La parzialità del documentario è evidente anche nella selezione delle storie delle vittime. Invece di dare voce alle vittime tedesche e straniere in egual misura, mette in luce il caso di un siriano accoltellato da un tedesco. Poco dopo, parla una donna accoltellata in un attacco di matrice islamista a Solingen. Il suo messaggio è: "La maggior parte dei rifugiati è pacifica". Ciò che non viene menzionato è che le statistiche mostrano che la maggior parte dei criminali non sono cittadini tedeschi.
Quando Hayali menziona l'attacco terroristico di Magdeburgo del dicembre 2024, sottolinea che l'autore, sebbene originario dell'Arabia Saudita, appariva come un "odiatore dell'Islam" ed era vicino all'AfD. Il rapporto omette il fatto che avesse scritto una lettera di otto pagine in carcere giustificando l'attacco e lanciando nuove minacce. Questo sposta deliberatamente l'immagine: dal contesto islamista alla "minaccia di destra".
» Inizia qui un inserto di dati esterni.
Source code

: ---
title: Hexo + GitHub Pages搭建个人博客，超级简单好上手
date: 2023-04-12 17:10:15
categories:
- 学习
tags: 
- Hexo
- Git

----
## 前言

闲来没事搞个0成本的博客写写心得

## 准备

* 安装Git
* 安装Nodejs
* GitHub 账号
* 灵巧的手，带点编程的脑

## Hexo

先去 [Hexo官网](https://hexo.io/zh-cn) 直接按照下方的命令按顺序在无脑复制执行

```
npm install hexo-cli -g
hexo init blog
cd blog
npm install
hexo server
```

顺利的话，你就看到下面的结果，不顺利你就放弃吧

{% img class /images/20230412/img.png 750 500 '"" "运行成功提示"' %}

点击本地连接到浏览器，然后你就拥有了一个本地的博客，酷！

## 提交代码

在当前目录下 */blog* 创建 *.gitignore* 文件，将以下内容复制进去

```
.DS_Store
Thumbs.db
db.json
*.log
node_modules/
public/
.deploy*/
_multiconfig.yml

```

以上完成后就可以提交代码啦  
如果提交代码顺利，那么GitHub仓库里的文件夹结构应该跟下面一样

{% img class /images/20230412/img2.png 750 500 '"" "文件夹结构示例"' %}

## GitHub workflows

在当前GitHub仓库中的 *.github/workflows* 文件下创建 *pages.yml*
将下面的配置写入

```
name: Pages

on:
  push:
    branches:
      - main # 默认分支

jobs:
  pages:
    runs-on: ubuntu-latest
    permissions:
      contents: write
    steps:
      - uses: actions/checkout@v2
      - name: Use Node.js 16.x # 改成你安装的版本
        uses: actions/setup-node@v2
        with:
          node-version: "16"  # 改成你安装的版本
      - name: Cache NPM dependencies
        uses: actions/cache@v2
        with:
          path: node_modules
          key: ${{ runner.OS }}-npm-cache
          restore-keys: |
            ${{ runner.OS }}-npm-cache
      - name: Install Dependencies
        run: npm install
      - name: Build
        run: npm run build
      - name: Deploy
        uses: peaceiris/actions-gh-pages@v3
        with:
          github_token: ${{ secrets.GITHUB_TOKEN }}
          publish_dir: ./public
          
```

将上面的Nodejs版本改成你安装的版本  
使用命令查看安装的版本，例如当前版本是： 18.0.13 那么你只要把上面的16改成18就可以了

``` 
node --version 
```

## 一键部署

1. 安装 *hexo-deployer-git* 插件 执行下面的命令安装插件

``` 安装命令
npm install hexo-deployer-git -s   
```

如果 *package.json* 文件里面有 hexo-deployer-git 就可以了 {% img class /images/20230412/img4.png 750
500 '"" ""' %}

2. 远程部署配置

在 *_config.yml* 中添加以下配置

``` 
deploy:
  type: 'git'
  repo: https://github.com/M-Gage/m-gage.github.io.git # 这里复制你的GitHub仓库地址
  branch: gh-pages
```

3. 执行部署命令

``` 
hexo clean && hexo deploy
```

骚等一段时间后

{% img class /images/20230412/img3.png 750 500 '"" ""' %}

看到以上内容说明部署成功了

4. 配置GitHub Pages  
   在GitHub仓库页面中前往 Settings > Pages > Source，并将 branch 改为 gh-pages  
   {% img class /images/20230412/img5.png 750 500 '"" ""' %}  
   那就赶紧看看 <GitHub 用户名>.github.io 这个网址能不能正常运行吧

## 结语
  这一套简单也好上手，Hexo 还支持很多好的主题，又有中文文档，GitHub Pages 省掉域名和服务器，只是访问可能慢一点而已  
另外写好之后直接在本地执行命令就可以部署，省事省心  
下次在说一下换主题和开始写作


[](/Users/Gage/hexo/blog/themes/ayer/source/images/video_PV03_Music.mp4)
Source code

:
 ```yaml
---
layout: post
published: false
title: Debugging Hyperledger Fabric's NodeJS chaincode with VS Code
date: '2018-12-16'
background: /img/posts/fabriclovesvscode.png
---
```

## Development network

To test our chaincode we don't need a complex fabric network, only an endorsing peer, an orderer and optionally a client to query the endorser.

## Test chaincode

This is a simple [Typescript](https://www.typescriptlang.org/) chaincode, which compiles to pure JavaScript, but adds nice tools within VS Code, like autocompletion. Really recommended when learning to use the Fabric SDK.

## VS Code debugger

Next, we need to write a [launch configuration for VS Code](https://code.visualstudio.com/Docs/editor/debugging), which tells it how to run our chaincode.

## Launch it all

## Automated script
Disponibilità a ricorrere alla violenza per avidità, impulso interiore, puro odio?Alla fine del documentario, Dunja Hayali mette la ciliegina sulla torta frequentando un centro di supporto psicologico per rifugiati. Uno psicoterapeuta spiega che un rifugiato potrebbe improvvisamente diventare violento durante un controllo dei biglietti perché in quel momento gli vengono ricordate le esperienze di tortura. La terapia è quindi necessaria per prevenire esplosioni di violenza. Hayali elogia il progetto e ne raccomanda un'ampia implementazione: "Questa è la migliore prevenzione che ci sia". Volontà di commettere violenza per avidità o per odio? Non se ne parla. Chi agisce violentemente senza una storia traumatica diventa invisibile nella narrazione di Hayali.
Ironicamente, la presentatrice della ZDF afferma proprio alla fine, nell'ultimo minuto del suo documentario: "Dovremmo tutti cercare di attenerci ai fatti e parlare chiaro, anche se a volte fa male". Forse la stessa Dunja Hayali ha perso la sua prospettiva a causa della fitta coltre di nebbia che ricopre il Paese.